AKHS has already started reforms in a number of its health facilities. In 2020, and as part of a pilot, kitchen staff in AKHS hospitals in Kenya, Tanzania and Tajikistan reviewed their menus with the support of dieticians and used a food calculator (developed in house) to indicate the carbon equivalents of food items and to track food waste. It was clear that healthy alternatives were possible that also substantially reduced dependence on carbon-intensive products, specifically meat, dairy, fish and oil, as well as processed and frozen foods. Equipped with this data and additional supportive information, the following changes were made:
Food waste has almost entirely been eliminated through a combination of more prudent purchasing, better synchronisation of meals in response to demand and recycling food waste for compost and animal feed – much of which is taken home by staff as well as farmers.
Meat and dairy products have been substantially reduced.
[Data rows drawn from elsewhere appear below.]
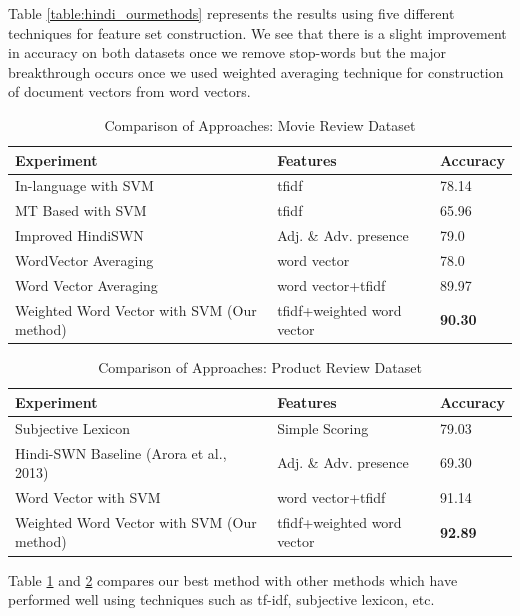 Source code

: \documentclass[11pt,a4paper]{article}
\begin{document}
Table \ref{table:hindi_ourmethods} represents the results using five different techniques for feature set construction. We see that there is a slight improvement in accuracy on both datasets once we remove stop-words but the major breakthrough occurs once we used weighted averaging technique for construction of document vectors from word vectors.

\begin {table}[H]
\centering
\small
\begin{tabular}{ | p{3.3cm} | p{2.2cm} | p{1.15cm} | }
\hline
\textbf{Experiment} & \textbf{Features} & \textbf{Accuracy} \\ \hline
In-language with SVM \cite{Joshi:10} & tfidf & 78.14\\ \hline
MT Based with SVM \cite{Joshi:10} & tfidf & 65.96\\ \hline
Improved HindiSWN \cite{Bakliwal:12} & Adj. \& Adv. presence & 79.0\\ \hline
WordVector Averaging & word vector & 78.0\\ \hline
Word Vector Averaging & word vector+tfidf & 89.97\\ \hline
Weighted Word Vector with SVM (Our method) & tfidf+weighted word vector & \textbf{90.30}\\ \hline
\end{tabular}
\caption {Comparison of Approaches: Movie Review Dataset}
\label{table:hindi_movie}
\end{table}

\begin {table}[H]
\centering
\small
\begin{tabular}{ | p{3.3cm} | p{2.2cm} | p{1.15cm} | }
\hline
\textbf{Experiment} & \textbf{Features} & \textbf{Accuracy} \\ \hline
Subjective Lexicon~\cite{Bakliwal:12} & Simple Scoring & 79.03\\ \hline
Hindi-SWN Baseline (Arora et al., 2013) & Adj. \& Adv. presence & 69.30\\ \hline
Word Vector with SVM & word vector+tfidf & 91.14\\ \hline
Weighted Word Vector with SVM (Our method) & tfidf+weighted word vector & \textbf{92.89}\\ \hline
\end{tabular}
\caption {Comparison of Approaches: Product Review Dataset}
\label{table:hindi_product}
\end{table}
Table \ref{table:hindi_movie} and \ref{table:hindi_product} compares our best method with other methods which have performed well using techniques such as tf-idf, subjective lexicon, etc.
\end{document}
Soft drinks have largely been phased out in favour of fruit juices, and deep-fried sugary snacks are no longer served. There is also a larger emphasis on baked and steamed products.
Fresh food has almost completely replaced frozen and tinned products which, apart from the health benefits, has also reduced energy needs for refrigeration and freezing.
Food is increasingly being sourced locally and through locally vetted producers with greater attention to seasonal items.
Materials are being shared to educate patients and staff on diets that are beneficial for health and the planet.
All plastic and single use cutlery and crockery have been phased out.
Changes in food have raised awareness among staff and patients.
Going forward, AKHS hopes to implement these changes in all its health units. It would like to enter into dialogue with local municipalities to pursue means to work with stakeholders to increase food recycling and reduce landfill. For example, in one district in Kenya in which AKHS operates, food waste currently constitutes around 20 percent of landfill.
AKHS also plans to discuss the benefits of flexitarian diets with local communities and to encourage changes in animal husbandry and agricultural practices. It also plans to increase sourcing from local producers in order to help generate employment. Chefs are inviting their counterparts from government facilities and hotels to share what they are learning.